* EXERCISE REQUIREMENTS
For the listing below, work out how many lines hold the word "nzGap" and give that number by itself.

__________

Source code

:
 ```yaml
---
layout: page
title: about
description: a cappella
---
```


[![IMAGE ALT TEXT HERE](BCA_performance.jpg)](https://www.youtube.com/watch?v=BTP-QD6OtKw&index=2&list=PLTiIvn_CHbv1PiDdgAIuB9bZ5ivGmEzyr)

__________

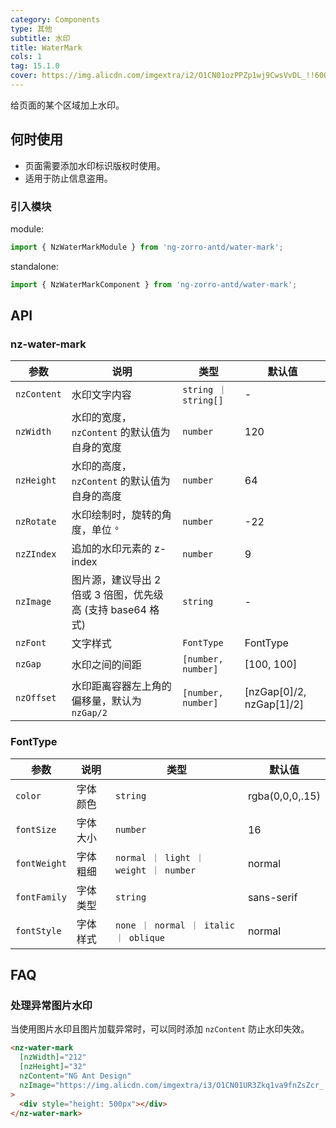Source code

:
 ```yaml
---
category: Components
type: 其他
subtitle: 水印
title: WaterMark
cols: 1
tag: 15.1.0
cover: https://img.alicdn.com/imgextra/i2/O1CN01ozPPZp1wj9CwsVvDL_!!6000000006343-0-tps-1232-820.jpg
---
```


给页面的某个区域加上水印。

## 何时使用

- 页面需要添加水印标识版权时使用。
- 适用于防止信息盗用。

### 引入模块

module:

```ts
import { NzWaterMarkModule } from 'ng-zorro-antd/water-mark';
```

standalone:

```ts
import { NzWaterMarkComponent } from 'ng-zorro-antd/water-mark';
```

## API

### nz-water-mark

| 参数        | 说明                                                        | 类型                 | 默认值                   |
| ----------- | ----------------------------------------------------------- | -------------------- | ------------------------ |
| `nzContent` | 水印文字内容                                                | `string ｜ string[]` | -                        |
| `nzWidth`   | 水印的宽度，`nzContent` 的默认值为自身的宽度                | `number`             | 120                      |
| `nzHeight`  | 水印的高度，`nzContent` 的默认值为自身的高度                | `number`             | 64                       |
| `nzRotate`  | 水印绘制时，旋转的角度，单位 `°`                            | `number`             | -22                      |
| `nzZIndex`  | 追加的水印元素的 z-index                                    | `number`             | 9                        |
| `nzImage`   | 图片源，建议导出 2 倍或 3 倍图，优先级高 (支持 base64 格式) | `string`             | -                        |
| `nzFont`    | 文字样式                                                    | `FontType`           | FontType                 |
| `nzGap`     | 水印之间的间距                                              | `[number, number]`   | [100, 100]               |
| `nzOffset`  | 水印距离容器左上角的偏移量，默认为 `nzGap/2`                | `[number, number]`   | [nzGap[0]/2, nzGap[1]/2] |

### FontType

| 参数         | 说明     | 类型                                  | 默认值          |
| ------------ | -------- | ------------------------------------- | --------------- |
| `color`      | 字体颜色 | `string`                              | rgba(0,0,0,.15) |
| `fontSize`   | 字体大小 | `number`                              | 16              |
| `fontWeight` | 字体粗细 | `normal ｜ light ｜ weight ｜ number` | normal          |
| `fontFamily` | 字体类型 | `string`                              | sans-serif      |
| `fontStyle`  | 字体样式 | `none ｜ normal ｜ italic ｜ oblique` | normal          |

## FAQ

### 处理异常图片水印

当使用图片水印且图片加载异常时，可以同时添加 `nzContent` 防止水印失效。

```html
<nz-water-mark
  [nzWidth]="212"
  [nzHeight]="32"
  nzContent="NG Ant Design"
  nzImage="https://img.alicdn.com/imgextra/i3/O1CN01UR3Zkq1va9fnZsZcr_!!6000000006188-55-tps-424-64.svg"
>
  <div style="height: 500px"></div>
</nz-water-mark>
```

__________

* SOLUTION TO THIS PROBLEM
2